Assignment: The whole listing needs retyping exactly; keep the pictures out of it.

Data supplied:
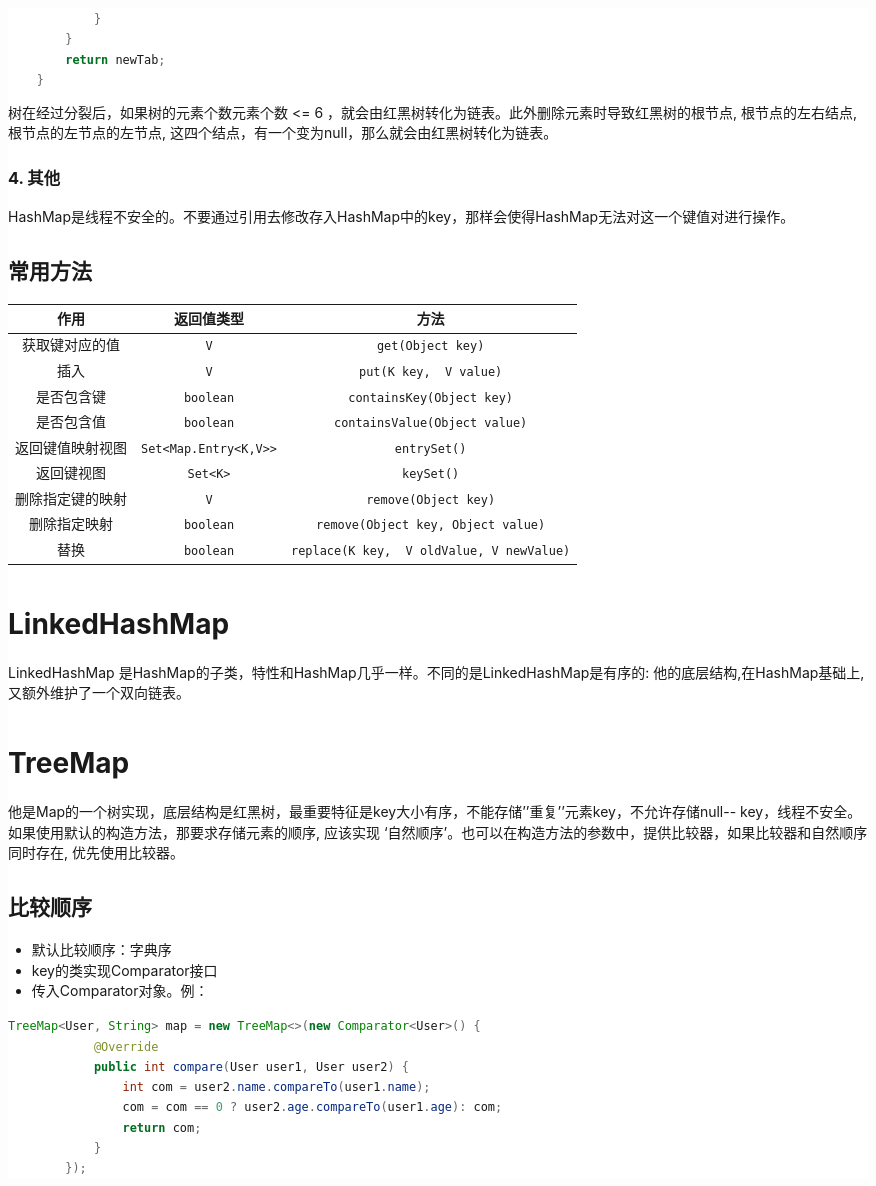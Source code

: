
 ```java
            }
        }
        return newTab;
    }
```

树在经过分裂后，如果树的元素个数元素个数 <= 6 ，就会由红黑树转化为链表。此外删除元素时导致红黑树的根节点, 根节点的左右结点, 根节点的左节点的左节点, 这四个结点，有一个变为null，那么就会由红黑树转化为链表。

### 4. 其他

HashMap是线程不安全的。不要通过引用去修改存入HashMap中的key，那样会使得HashMap无法对这一个键值对进行操作。

## 常用方法

|       作用       |      返回值类型       |                   方法                    |
| :--------------: | :-------------------: | :---------------------------------------: |
|  获取键对应的值  |          `V`          |             `get(Object key)`             |
|       插入       |          `V`          |          `put(K key,  V value)`           |
|    是否包含键    |       `boolean`       |         `containsKey(Object key)`         |
|    是否包含值    |       `boolean`       |       `containsValue(Object value)`       |
| 返回键值映射视图 | `Set<Map.Entry<K,V>>` |               `entrySet()`                |
|    返回键视图    |       `Set<K>`        |                `keySet()`                 |
| 删除指定键的映射 |          `V`          |           `remove(Object key)`            |
|   删除指定映射   |       `boolean`       |    `remove(Object key, Object value)`     |
|       替换       |       `boolean`       | `replace(K key,  V oldValue, V newValue)` |

# LinkedHashMap

LinkedHashMap 是HashMap的子类，特性和HashMap几乎一样。不同的是LinkedHashMap是有序的: 他的底层结构,在HashMap基础上, 又额外维护了一个双向链表。

# TreeMap

他是Map的一个树实现，底层结构是红黑树，最重要特征是key大小有序，不能存储’’重复’’元素key，不允许存储null-- key，线程不安全。如果使用默认的构造方法，那要求存储元素的顺序, 应该实现 ‘自然顺序’。也可以在构造方法的参数中，提供比较器，如果比较器和自然顺序同时存在, 优先使用比较器。

## 比较顺序

- 默认比较顺序：字典序
- key的类实现Comparator接口
- 传入Comparator对象。例：

```java
TreeMap<User, String> map = new TreeMap<>(new Comparator<User>() {
            @Override
            public int compare(User user1, User user2) {
                int com = user2.name.compareTo(user1.name);
                com = com == 0 ? user2.age.compareTo(user1.age): com;
                return com;
            }
        });
```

Expected answer:
Source code

:
 ```java
            }
        }
        return newTab;
    }
```

树在经过分裂后，如果树的元素个数元素个数 <= 6 ，就会由红黑树转化为链表。此外删除元素时导致红黑树的根节点, 根节点的左右结点, 根节点的左节点的左节点, 这四个结点，有一个变为null，那么就会由红黑树转化为链表。

### 4. 其他

HashMap是线程不安全的。不要通过引用去修改存入HashMap中的key，那样会使得HashMap无法对这一个键值对进行操作。

## 常用方法

|       作用       |      返回值类型       |                   方法                    |
| :--------------: | :-------------------: | :---------------------------------------: |
|  获取键对应的值  |          `V`          |             `get(Object key)`             |
|       插入       |          `V`          |          `put(K key,  V value)`           |
|    是否包含键    |       `boolean`       |         `containsKey(Object key)`         |
|    是否包含值    |       `boolean`       |       `containsValue(Object value)`       |
| 返回键值映射视图 | `Set<Map.Entry<K,V>>` |               `entrySet()`                |
|    返回键视图    |       `Set<K>`        |                `keySet()`                 |
| 删除指定键的映射 |          `V`          |           `remove(Object key)`            |
|   删除指定映射   |       `boolean`       |    `remove(Object key, Object value)`     |
|       替换       |       `boolean`       | `replace(K key,  V oldValue, V newValue)` |

# LinkedHashMap

LinkedHashMap 是HashMap的子类，特性和HashMap几乎一样。不同的是LinkedHashMap是有序的: 他的底层结构,在HashMap基础上, 又额外维护了一个双向链表。

# TreeMap

他是Map的一个树实现，底层结构是红黑树，最重要特征是key大小有序，不能存储’’重复’’元素key，不允许存储null-- key，线程不安全。如果使用默认的构造方法，那要求存储元素的顺序, 应该实现 ‘自然顺序’。也可以在构造方法的参数中，提供比较器，如果比较器和自然顺序同时存在, 优先使用比较器。

## 比较顺序

- 默认比较顺序：字典序
- key的类实现Comparator接口
- 传入Comparator对象。例：

```java
TreeMap<User, String> map = new TreeMap<>(new Comparator<User>() {
            @Override
            public int compare(User user1, User user2) {
                int com = user2.name.compareTo(user1.name);
                com = com == 0 ? user2.age.compareTo(user1.age): com;
                return com;
            }
        });
```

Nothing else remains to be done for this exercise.